#### What you will do
Across the entries, count the lines that include "群馬レジャーランド太田店" and report only that number.

#### Source data
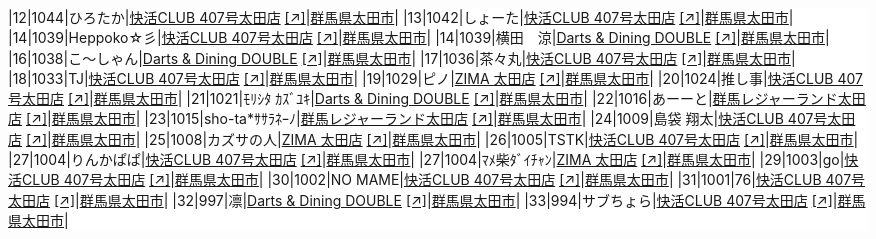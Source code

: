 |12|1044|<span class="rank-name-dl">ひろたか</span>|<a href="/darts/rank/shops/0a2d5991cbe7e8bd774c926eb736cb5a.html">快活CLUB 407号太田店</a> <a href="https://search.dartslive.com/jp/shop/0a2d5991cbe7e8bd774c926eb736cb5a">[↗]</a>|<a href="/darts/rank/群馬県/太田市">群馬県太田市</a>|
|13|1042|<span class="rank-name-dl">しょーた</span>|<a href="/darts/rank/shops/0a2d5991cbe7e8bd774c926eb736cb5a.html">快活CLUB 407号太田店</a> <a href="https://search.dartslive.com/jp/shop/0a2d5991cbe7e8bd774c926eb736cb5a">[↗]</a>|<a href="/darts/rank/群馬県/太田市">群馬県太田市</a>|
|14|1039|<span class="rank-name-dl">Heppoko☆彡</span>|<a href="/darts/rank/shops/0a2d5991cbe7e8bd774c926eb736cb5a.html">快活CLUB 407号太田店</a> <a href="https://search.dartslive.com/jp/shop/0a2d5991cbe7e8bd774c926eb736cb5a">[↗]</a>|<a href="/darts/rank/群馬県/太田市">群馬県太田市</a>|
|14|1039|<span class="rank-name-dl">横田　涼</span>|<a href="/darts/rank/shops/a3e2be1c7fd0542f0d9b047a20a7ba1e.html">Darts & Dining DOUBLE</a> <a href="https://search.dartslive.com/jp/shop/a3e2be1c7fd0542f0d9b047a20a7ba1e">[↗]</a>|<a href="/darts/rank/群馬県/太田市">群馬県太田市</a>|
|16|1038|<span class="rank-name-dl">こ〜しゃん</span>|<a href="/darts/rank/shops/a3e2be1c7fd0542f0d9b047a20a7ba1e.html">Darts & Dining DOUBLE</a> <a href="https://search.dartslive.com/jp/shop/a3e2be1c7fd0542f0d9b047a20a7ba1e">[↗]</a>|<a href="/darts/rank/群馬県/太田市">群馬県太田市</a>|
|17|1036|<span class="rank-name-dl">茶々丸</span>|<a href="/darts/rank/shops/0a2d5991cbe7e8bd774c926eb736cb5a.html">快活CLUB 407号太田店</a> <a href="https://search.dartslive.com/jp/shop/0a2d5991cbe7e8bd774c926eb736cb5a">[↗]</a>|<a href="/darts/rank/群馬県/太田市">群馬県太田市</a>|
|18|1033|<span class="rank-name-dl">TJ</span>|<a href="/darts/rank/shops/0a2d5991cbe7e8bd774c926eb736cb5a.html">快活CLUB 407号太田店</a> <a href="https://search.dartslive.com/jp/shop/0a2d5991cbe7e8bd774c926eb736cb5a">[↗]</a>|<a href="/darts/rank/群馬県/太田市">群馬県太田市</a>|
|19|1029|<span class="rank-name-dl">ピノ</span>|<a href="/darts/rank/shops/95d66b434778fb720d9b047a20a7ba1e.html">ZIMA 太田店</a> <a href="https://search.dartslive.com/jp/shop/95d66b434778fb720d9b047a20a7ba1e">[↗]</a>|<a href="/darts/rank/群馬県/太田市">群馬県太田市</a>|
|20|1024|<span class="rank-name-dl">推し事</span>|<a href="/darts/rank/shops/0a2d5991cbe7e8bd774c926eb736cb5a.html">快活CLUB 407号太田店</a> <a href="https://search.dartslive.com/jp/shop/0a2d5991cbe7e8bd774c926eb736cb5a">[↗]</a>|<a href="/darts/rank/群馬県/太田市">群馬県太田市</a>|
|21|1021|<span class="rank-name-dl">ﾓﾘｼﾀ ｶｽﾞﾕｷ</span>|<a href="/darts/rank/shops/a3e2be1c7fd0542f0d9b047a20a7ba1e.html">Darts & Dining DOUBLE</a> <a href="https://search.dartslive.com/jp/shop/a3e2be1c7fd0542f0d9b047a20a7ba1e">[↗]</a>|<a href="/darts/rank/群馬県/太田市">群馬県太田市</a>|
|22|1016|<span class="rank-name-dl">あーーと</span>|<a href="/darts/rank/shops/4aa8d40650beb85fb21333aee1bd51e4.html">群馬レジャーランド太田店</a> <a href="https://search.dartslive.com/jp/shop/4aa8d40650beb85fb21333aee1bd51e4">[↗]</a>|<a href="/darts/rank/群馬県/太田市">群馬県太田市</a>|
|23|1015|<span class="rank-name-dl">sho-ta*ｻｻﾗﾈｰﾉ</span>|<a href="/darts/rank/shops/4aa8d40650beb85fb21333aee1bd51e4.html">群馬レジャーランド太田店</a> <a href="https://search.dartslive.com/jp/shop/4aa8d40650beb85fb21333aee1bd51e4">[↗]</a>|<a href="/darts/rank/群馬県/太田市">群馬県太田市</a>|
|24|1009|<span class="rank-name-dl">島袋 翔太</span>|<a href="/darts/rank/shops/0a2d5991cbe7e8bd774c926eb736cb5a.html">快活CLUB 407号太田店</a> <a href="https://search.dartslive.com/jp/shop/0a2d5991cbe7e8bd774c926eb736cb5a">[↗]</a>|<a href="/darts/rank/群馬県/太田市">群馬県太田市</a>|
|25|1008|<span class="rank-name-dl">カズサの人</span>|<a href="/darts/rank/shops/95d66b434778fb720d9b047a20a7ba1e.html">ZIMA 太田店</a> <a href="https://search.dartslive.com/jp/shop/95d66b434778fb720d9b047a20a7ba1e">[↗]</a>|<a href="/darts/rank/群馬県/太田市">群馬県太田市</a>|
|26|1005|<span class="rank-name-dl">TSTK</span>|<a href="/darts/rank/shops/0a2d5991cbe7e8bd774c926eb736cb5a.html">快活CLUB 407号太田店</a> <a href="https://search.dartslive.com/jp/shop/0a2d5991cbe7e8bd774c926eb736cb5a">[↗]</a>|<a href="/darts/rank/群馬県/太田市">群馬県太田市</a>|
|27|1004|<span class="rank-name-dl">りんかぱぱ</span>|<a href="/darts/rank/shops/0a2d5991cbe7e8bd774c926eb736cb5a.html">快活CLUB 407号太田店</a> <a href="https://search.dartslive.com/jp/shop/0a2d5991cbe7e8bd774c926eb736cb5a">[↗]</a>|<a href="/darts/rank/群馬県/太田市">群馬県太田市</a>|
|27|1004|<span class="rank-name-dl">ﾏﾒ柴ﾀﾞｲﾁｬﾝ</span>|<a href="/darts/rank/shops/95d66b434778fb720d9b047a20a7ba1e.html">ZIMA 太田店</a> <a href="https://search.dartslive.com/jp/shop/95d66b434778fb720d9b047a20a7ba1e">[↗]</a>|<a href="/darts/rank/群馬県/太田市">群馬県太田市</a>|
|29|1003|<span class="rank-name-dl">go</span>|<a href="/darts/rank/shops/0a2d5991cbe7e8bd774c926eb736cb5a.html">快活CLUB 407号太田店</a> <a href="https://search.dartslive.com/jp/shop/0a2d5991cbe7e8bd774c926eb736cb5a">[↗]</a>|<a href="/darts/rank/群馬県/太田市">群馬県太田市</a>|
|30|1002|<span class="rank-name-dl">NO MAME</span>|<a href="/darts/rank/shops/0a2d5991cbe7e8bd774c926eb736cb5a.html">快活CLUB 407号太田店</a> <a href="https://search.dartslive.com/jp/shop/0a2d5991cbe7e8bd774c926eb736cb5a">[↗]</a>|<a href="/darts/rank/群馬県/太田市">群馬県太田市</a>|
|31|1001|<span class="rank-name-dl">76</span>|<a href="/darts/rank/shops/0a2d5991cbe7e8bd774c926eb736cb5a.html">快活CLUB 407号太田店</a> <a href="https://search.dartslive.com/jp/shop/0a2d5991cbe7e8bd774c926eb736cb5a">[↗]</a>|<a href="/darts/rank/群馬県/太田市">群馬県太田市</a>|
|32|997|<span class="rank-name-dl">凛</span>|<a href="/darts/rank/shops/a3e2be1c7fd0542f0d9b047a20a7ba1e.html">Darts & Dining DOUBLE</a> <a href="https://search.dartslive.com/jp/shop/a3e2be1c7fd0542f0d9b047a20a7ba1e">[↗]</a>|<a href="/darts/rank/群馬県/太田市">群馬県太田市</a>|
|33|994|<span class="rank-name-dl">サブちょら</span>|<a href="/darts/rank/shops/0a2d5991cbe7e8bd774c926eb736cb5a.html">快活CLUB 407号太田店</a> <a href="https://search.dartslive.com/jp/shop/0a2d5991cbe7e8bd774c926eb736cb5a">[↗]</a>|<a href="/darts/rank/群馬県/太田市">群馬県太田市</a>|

#### Solved problem
2